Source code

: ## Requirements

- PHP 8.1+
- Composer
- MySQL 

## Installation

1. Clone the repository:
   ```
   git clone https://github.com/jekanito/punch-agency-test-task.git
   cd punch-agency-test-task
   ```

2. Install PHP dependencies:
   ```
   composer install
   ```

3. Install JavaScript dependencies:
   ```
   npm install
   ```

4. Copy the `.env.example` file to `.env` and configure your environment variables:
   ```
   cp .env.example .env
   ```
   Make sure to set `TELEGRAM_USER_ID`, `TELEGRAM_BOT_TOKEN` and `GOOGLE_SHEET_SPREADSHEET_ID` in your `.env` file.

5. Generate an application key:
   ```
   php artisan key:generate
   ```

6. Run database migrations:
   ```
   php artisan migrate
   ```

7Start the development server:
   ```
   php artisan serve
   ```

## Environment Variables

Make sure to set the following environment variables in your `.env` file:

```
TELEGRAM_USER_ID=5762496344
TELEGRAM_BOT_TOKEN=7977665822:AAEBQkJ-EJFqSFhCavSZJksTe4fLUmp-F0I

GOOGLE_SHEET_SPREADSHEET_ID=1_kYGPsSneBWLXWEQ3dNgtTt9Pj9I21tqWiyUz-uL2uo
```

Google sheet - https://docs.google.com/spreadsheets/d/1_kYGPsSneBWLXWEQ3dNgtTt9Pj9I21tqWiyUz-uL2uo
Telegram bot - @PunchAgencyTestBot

YOUR GOAL —
The response should contain each record above, retyped exactly.

RESULT OF THE EXERCISE —
Source code

: ## Requirements

- PHP 8.1+
- Composer
- MySQL 

## Installation

1. Clone the repository:
   ```
   git clone https://github.com/jekanito/punch-agency-test-task.git
   cd punch-agency-test-task
   ```

2. Install PHP dependencies:
   ```
   composer install
   ```

3. Install JavaScript dependencies:
   ```
   npm install
   ```

4. Copy the `.env.example` file to `.env` and configure your environment variables:
   ```
   cp .env.example .env
   ```
   Make sure to set `TELEGRAM_USER_ID`, `TELEGRAM_BOT_TOKEN` and `GOOGLE_SHEET_SPREADSHEET_ID` in your `.env` file.

5. Generate an application key:
   ```
   php artisan key:generate
   ```

6. Run database migrations:
   ```
   php artisan migrate
   ```

7Start the development server:
   ```
   php artisan serve
   ```

## Environment Variables

Make sure to set the following environment variables in your `.env` file:

```
TELEGRAM_USER_ID=5762496344
TELEGRAM_BOT_TOKEN=7977665822:AAEBQkJ-EJFqSFhCavSZJksTe4fLUmp-F0I

GOOGLE_SHEET_SPREADSHEET_ID=1_kYGPsSneBWLXWEQ3dNgtTt9Pj9I21tqWiyUz-uL2uo
```

Google sheet - https://docs.google.com/spreadsheets/d/1_kYGPsSneBWLXWEQ3dNgtTt9Pj9I21tqWiyUz-uL2uo
Telegram bot - @PunchAgencyTestBot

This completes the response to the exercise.